Truly awake. Violently awake. My body jackknifed upward in the hospital bed, sheets tangling around my legs, sweat pouring from every pore, the smell of my own terror sharp and acrid in my nostrils.
And the scream that had been trapped inside me—the scream that the dream had stolen, that the voicelessness had swallowed, that had built and built behind my sealed lips until it threatened to tear me apart—finally, finally, ripped free.

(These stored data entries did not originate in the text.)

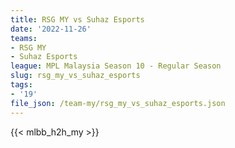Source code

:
 ```yaml
---
title: RSG MY vs Suhaz Esports
date: '2022-11-26'
teams:
- RSG MY
- Suhaz Esports
league: MPL Malaysia Season 10 - Regular Season
slug: rsg_my_vs_suhaz_esports
tags:
- '19'
file_json: /team-my/rsg_my_vs_suhaz_esports.json
---
```


{{< mlbb_h2h_my >}}
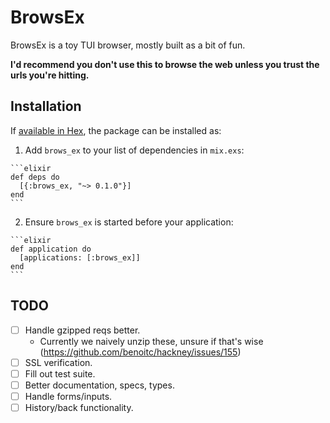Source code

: # BrowsEx

BrowsEx is a toy TUI browser, mostly built as a bit of fun.

**I'd recommend you don't use this to browse the web unless you trust the urls
you're hitting.**

## Installation

If [available in Hex](https://hex.pm/docs/publish), the package can be installed as:

  1. Add `brows_ex` to your list of dependencies in `mix.exs`:

    ```elixir
    def deps do
      [{:brows_ex, "~> 0.1.0"}]
    end
    ```

  2. Ensure `brows_ex` is started before your application:

    ```elixir
    def application do
      [applications: [:brows_ex]]
    end
    ```

## TODO

- [ ] Handle gzipped reqs better.
  * Currently we naively unzip these, unsure if that's wise (https://github.com/benoitc/hackney/issues/155)
- [ ] SSL verification.
- [ ] Fill out test suite.
- [ ] Better documentation, specs, types.
- [ ] Handle forms/inputs.
- [ ] History/back functionality.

It tore from my throat like something alive, a sound of pure terror that echoed through the room, through the open door, down the corridor. Not a child's cry. Not a whimper or a sob or a plea. A scream. Raw and ragged and animal, the sound of a creature that has looked into the void and almost fallen in.
The room assembled itself around me. Hospital. Afternoon. The sun lower now, angled, casting long shadows across the floor. The machines beeping their steady rhythms. The antiseptic smell, the scratchy sheets, the hard mattress.
Real. All of it real.
But the terror remained. It clung to me like a second skin, like a shadow that wouldn't detach, like the after-image of a bright light burned into the backs of my eyelids. The dream was fading—the details dissolving, the house and the hallway and the yellow eyes retreating back into whatever darkness had spawned them—but the feeling stayed. The certainty that what I'd experienced wasn't just a dream.
It was too real. Too specific. Too familiar.
The man under the bed, with his glowing eyes and his wrong-shaped body and his reaching hands—he felt like something I'd actually seen. Actually experienced. Actually survived. Not a monster from a storybook or a creature conjured by a frightened imagination, but a memory. A real memory, dressed up as nightmare because my young mind couldn't face it any other way.
The thought was there and then it wasn't—too big, too heavy, too terrible to hold. It slipped away from me the way dream-details always do, leaving behind only the shadow of itself, only the knowledge that I'd almost understood something important and then lost it.
I stared at Gloria's empty bed.
The sheets were still perfect. The pillow still undented. The space still empty, still waiting, still crying out with a silence that was louder than my scream had been.
And I wondered: had she seen him too? In her final dreams, in those last hours when her body was shutting down and her mind was drifting into whatever came next—had she stood at that same threshold? Had she faced those same yellow eyes, that same void, that same impossible choice?
And had she, like I almost had, chosen to step through?